In this circuit, the threshold voltages can be calculated using the equation:
Vthreshold = (R2 / (R1 + R2)) * Vsupply
Given that Vsupply is ±12V, R1 = 10kΩ, and R2 = 10kΩ, we can calculate the threshold voltages:
Vthreshold = (10kΩ / (10kΩ + 10kΩ)) * 12V
= (10kΩ / 20kΩ) * 12V
= 0.5 * 12V
= 6V
Therefore, the output voltage will switch when the input voltage crosses the threshold voltages of ±6V.
If VIN = +7V, the input voltage is higher than the positive threshold voltage of +6V. Therefore, the output voltage will be:
Output voltage = -Vsupply
= -(-12V)
= +12V
So the correct answer is:
b) +10V
are you sure?
Apologies for the mistake in my previous response.
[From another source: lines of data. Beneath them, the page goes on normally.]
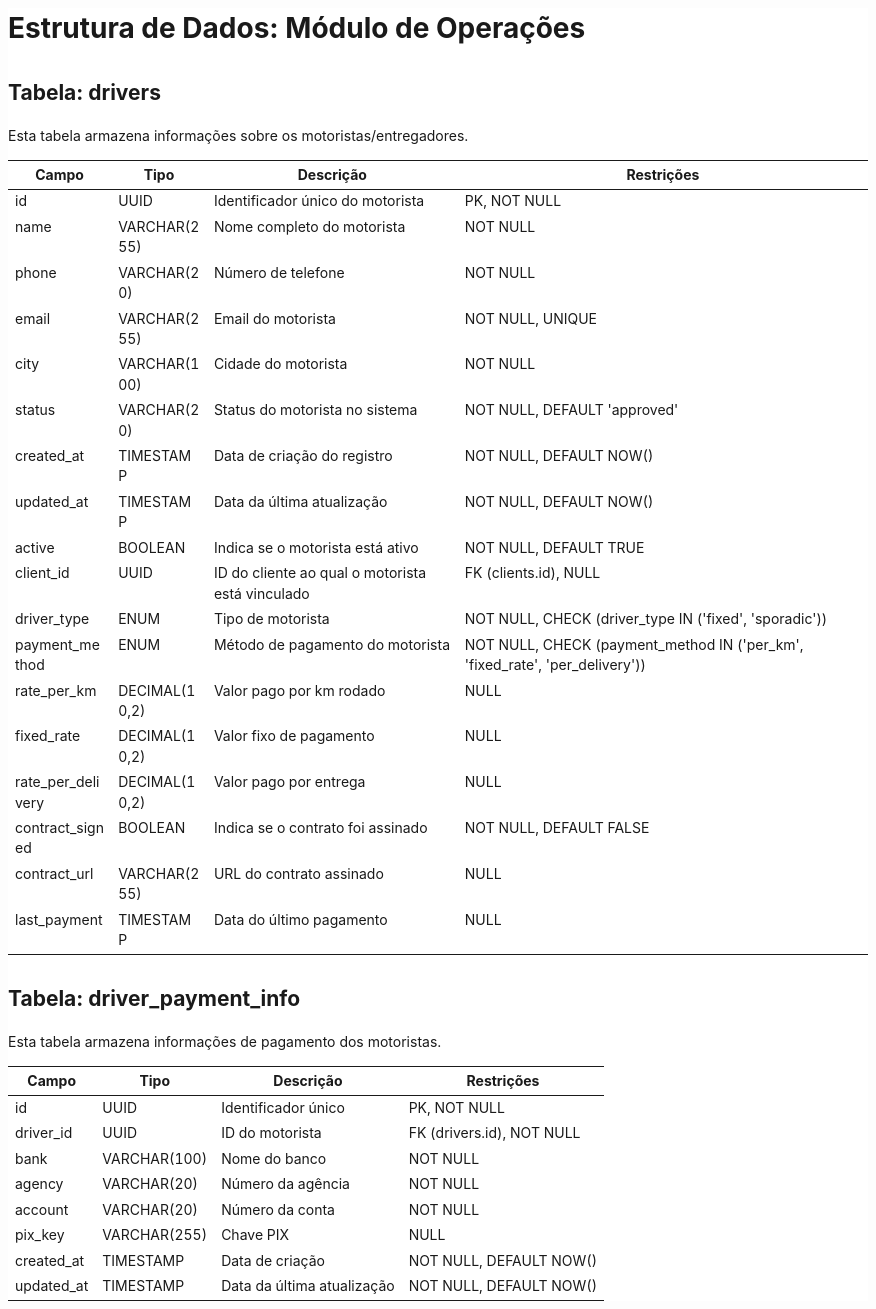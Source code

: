 
# Estrutura de Dados: Módulo de Operações

## Tabela: drivers

Esta tabela armazena informações sobre os motoristas/entregadores.

| Campo | Tipo | Descrição | Restrições |
|-------|------|-----------|------------|
| id | UUID | Identificador único do motorista | PK, NOT NULL |
| name | VARCHAR(255) | Nome completo do motorista | NOT NULL |
| phone | VARCHAR(20) | Número de telefone | NOT NULL |
| email | VARCHAR(255) | Email do motorista | NOT NULL, UNIQUE |
| city | VARCHAR(100) | Cidade do motorista | NOT NULL |
| status | VARCHAR(20) | Status do motorista no sistema | NOT NULL, DEFAULT 'approved' |
| created_at | TIMESTAMP | Data de criação do registro | NOT NULL, DEFAULT NOW() |
| updated_at | TIMESTAMP | Data da última atualização | NOT NULL, DEFAULT NOW() |
| active | BOOLEAN | Indica se o motorista está ativo | NOT NULL, DEFAULT TRUE |
| client_id | UUID | ID do cliente ao qual o motorista está vinculado | FK (clients.id), NULL |
| driver_type | ENUM | Tipo de motorista | NOT NULL, CHECK (driver_type IN ('fixed', 'sporadic')) |
| payment_method | ENUM | Método de pagamento do motorista | NOT NULL, CHECK (payment_method IN ('per_km', 'fixed_rate', 'per_delivery')) |
| rate_per_km | DECIMAL(10,2) | Valor pago por km rodado | NULL |
| fixed_rate | DECIMAL(10,2) | Valor fixo de pagamento | NULL |
| rate_per_delivery | DECIMAL(10,2) | Valor pago por entrega | NULL |
| contract_signed | BOOLEAN | Indica se o contrato foi assinado | NOT NULL, DEFAULT FALSE |
| contract_url | VARCHAR(255) | URL do contrato assinado | NULL |
| last_payment | TIMESTAMP | Data do último pagamento | NULL |

## Tabela: driver_payment_info

Esta tabela armazena informações de pagamento dos motoristas.

| Campo | Tipo | Descrição | Restrições |
|-------|------|-----------|------------|
| id | UUID | Identificador único | PK, NOT NULL |
| driver_id | UUID | ID do motorista | FK (drivers.id), NOT NULL |
| bank | VARCHAR(100) | Nome do banco | NOT NULL |
| agency | VARCHAR(20) | Número da agência | NOT NULL |
| account | VARCHAR(20) | Número da conta | NOT NULL |
| pix_key | VARCHAR(255) | Chave PIX | NULL |
| created_at | TIMESTAMP | Data de criação | NOT NULL, DEFAULT NOW() |
| updated_at | TIMESTAMP | Data da última atualização | NOT NULL, DEFAULT NOW() |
Let's re-evaluate the answer.
In an inverting Schmitt Trigger circuit, the output voltage switches between two stable states based on the input voltage and the thresholds set by the voltage divider formed by R1 and R2.
The threshold voltages for switching states can be calculated as follows:
Vthreshold = (R2 / (R1 + R2)) * Vsupply
Given that Vsupply is ±12V, R1 = 10kΩ, and R2 = 10kΩ, we can calculate the threshold voltages:
Vthreshold = (10kΩ / (10kΩ + 10kΩ)) * 12V
= (10kΩ / 20kΩ) * 12V
= 0.5 * 12V
= 6V
Therefore, the output voltage will switch when the input voltage crosses the threshold voltages of ±6V.
If VIN = +7V, the input voltage is higher than the positive threshold voltage of +6V. Thus, the output voltage will switch to the opposite stable state, which is the negative supply voltage.
Hence, the correct answer is:
a) -10V
what is the real answer? -10v or +10v?
Apologies for the confusion in my previous responses. Let's calculate the correct answer.
In an inverting Schmitt Trigger circuit, when the input voltage is above the positive threshold voltage, the output switches to the negative supply voltage. When the input voltage is below the negative threshold voltage, the output switches to the positive supply voltage.
Given that VIN = +7V and the positive threshold voltage is +6V, the input voltage is higher than the positive threshold voltage. Therefore, the output voltage will switch to the negative supply voltage.
Since the supply voltage is ±12V, the correct answer is:
a) -10V
To determine the output voltage of the Inverting Schmitt Trigger circuit, we need to calculate the voltage at the non-inverting input terminal (V+).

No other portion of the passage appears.